How Australia could have been building its own EVs – if it wasn’t for a major government error

A former minister has argued that Australia could have made its own electric vehicles if manufacturers had received more government support.

Former Minister for Labour Industries Kim Carr, who is now a professional fellow at Monash University, said an all-electric Holden Commodore could have been made locally.

His comments come as Australia becomes increasingly reliant on overseas imports, with Chinese cars now accounting for 80 percent of Australia’s EV market.

Mr Carr said vehicles such as a hydrogen-powered Toyota could have been made if car manufacturing still existed in Australia, with government subsidies.

“I have no doubt that we could have built hydrogen cars,” he told Daily Mail Australia.

“The industry would have evolved when we laid the foundation for that evolution. There was even a project for a green car innovation fund to produce an electric Commodore.”

Manufacturing the vehicles would have cost taxpayers only $300 million a year.

Mr Carr argued that things would have been very different if the former coalition government had not complained to General Motors in the United States a decade ago about the costs of keeping Holden as a local manufacturer.

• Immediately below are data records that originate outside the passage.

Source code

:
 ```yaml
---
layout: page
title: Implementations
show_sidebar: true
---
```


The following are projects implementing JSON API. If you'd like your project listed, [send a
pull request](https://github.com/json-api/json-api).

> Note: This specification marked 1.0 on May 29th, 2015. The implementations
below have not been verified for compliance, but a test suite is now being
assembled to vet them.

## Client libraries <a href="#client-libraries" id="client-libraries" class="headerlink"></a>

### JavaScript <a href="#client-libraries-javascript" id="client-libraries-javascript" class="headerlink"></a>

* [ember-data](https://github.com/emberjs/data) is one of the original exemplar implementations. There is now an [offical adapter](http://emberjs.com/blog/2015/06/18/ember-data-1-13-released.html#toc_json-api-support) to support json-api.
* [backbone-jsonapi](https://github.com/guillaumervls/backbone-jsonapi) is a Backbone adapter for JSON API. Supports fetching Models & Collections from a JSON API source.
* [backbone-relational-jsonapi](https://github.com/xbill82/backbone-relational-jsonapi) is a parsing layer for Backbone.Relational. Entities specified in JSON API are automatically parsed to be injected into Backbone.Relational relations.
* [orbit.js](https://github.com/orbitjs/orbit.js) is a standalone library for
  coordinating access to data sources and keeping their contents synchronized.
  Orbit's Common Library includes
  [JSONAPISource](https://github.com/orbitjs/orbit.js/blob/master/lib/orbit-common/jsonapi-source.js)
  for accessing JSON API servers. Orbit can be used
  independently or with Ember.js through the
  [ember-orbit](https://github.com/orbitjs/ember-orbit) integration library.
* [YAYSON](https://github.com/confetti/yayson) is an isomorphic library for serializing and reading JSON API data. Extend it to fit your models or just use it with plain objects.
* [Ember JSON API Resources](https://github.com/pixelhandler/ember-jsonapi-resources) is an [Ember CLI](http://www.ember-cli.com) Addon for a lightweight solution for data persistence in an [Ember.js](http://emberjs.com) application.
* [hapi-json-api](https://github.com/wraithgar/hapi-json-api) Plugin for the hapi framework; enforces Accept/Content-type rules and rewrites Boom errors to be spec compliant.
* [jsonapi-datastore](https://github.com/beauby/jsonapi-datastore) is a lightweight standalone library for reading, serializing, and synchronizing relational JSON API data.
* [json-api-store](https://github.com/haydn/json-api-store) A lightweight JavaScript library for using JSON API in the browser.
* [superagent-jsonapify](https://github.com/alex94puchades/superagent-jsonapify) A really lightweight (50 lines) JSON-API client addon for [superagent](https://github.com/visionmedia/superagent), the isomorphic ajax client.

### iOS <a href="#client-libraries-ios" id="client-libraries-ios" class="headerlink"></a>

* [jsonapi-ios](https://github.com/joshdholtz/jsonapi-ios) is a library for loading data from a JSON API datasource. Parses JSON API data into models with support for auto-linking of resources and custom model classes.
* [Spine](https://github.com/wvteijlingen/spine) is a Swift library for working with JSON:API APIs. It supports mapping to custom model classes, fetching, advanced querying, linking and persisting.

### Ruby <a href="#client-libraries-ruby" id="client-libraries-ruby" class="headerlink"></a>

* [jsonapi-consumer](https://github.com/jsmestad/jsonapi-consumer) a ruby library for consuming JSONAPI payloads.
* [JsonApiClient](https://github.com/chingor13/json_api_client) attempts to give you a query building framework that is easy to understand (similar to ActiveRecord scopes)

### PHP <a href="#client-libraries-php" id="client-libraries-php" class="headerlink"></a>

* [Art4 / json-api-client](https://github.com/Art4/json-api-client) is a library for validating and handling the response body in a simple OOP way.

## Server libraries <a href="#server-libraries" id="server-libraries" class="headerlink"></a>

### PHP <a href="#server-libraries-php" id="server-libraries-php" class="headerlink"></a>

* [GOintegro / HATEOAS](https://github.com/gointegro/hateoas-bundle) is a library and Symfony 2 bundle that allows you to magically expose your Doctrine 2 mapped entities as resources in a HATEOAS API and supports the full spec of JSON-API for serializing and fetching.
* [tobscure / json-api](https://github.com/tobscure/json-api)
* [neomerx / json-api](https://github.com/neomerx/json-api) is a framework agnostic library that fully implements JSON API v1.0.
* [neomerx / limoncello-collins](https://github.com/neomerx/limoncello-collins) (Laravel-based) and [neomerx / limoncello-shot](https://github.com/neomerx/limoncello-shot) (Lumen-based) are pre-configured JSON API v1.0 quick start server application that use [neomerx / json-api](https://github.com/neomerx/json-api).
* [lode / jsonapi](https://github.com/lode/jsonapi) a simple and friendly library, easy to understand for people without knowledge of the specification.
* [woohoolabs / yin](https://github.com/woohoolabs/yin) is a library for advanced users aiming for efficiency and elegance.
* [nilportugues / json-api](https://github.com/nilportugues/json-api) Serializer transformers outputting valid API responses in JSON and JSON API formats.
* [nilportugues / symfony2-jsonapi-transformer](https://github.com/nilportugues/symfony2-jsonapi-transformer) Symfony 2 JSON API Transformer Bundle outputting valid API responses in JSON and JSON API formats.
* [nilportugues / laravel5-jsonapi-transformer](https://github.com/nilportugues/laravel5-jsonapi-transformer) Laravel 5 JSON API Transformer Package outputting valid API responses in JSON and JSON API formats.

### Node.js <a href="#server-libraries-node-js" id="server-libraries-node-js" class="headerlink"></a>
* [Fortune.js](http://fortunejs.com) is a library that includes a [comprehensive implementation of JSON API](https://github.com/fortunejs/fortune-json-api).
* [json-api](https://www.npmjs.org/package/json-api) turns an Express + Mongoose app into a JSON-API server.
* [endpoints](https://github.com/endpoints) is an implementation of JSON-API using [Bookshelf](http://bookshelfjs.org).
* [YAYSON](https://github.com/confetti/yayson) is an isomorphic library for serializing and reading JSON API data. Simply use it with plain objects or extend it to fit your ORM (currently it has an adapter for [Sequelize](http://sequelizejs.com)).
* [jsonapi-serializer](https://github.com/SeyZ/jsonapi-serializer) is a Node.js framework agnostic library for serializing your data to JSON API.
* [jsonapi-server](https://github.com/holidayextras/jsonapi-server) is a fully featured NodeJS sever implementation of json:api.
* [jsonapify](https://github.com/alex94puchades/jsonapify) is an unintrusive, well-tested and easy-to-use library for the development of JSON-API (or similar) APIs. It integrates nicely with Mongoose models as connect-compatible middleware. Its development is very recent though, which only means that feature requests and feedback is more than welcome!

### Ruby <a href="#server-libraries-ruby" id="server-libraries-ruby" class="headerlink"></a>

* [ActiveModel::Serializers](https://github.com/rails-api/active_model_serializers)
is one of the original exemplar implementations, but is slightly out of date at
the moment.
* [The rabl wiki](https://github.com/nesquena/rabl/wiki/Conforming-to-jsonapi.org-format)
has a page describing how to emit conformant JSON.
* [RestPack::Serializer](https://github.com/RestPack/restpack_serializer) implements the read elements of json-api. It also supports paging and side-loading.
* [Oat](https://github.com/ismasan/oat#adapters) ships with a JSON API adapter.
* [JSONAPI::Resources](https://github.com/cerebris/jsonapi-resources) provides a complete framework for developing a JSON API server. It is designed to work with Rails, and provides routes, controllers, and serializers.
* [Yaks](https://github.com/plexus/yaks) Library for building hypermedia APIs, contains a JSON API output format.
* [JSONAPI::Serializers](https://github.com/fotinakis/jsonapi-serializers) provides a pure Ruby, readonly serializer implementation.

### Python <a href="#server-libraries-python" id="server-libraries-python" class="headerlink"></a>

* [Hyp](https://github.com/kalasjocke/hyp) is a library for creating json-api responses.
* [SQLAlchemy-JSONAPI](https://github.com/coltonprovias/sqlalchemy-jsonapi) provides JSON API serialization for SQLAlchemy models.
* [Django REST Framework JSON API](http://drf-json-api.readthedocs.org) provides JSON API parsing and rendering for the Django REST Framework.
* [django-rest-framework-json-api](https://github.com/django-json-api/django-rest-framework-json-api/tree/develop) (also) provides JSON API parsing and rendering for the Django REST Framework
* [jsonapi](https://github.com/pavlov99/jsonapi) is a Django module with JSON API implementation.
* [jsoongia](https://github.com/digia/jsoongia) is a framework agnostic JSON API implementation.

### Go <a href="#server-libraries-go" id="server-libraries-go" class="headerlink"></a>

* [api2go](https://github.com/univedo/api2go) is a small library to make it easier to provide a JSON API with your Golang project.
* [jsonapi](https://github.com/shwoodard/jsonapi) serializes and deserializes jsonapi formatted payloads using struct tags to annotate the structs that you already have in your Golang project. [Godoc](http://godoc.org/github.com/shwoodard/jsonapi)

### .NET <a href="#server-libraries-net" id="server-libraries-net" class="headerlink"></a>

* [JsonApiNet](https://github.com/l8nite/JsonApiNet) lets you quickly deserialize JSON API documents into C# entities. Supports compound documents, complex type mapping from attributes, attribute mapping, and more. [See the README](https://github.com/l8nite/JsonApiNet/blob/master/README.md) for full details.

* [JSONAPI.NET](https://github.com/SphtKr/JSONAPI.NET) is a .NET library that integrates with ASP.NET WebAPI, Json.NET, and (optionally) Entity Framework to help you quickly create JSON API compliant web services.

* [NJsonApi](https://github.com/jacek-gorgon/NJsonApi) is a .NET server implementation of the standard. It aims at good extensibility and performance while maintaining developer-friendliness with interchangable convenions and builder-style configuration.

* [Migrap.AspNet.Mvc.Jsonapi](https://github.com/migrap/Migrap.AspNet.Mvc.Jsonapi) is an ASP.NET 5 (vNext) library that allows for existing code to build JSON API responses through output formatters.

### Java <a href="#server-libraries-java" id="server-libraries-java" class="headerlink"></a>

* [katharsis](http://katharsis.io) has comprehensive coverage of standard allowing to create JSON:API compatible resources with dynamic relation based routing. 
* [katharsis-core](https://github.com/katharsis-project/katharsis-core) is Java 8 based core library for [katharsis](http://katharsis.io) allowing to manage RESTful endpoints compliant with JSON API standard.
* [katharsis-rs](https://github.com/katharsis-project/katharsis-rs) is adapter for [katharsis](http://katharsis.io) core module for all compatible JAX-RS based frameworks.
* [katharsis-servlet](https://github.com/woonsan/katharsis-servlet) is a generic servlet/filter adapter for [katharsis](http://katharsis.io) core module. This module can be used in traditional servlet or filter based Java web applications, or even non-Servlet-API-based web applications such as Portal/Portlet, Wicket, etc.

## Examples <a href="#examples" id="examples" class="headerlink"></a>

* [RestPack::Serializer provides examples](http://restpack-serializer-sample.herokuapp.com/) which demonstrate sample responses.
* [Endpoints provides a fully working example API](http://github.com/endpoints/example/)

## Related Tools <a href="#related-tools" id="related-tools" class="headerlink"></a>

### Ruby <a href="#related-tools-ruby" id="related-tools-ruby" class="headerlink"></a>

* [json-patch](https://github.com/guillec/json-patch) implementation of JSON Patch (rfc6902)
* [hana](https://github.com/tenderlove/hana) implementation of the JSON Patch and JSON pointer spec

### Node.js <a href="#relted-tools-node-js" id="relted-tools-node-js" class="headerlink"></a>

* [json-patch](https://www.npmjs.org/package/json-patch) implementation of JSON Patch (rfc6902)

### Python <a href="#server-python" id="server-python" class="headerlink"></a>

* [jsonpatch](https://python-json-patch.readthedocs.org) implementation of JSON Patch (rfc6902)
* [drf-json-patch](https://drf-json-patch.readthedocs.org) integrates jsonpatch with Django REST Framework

Australia could be producing electric cars instead of importing them from China if it hadn’t made a major blunder a decade ago, says a former minister (pictured with a BYD stamp)

In December 2013, recently elected Liberal Party Prime Minister Tony Abbott said he wanted Holden to stay in Australia, but added that his government would not “push them out with a blank cheque.”

That same day, Holden CEO Mike Devereux told a Productivity Commission hearing that the GM division was uncertain about its future in Australia but wanted to stay.

But Mr Abbott said Australia’s former carmakers and unions were responsible for the demise of the local manufacturing industry.

“We would still be making cars if the car companies had integrated their local operations better with their global operations, and if the unions hadn’t been so bloody enthusiastic about productivity improvements,” he told Daily Mail Australia.

‘There is sometimes a case for doing marginally uneconomic work in the broader national interest, particularly in the defence industry, but the Labour Party’s idea that we can subsidise prosperity is simply ridiculous.’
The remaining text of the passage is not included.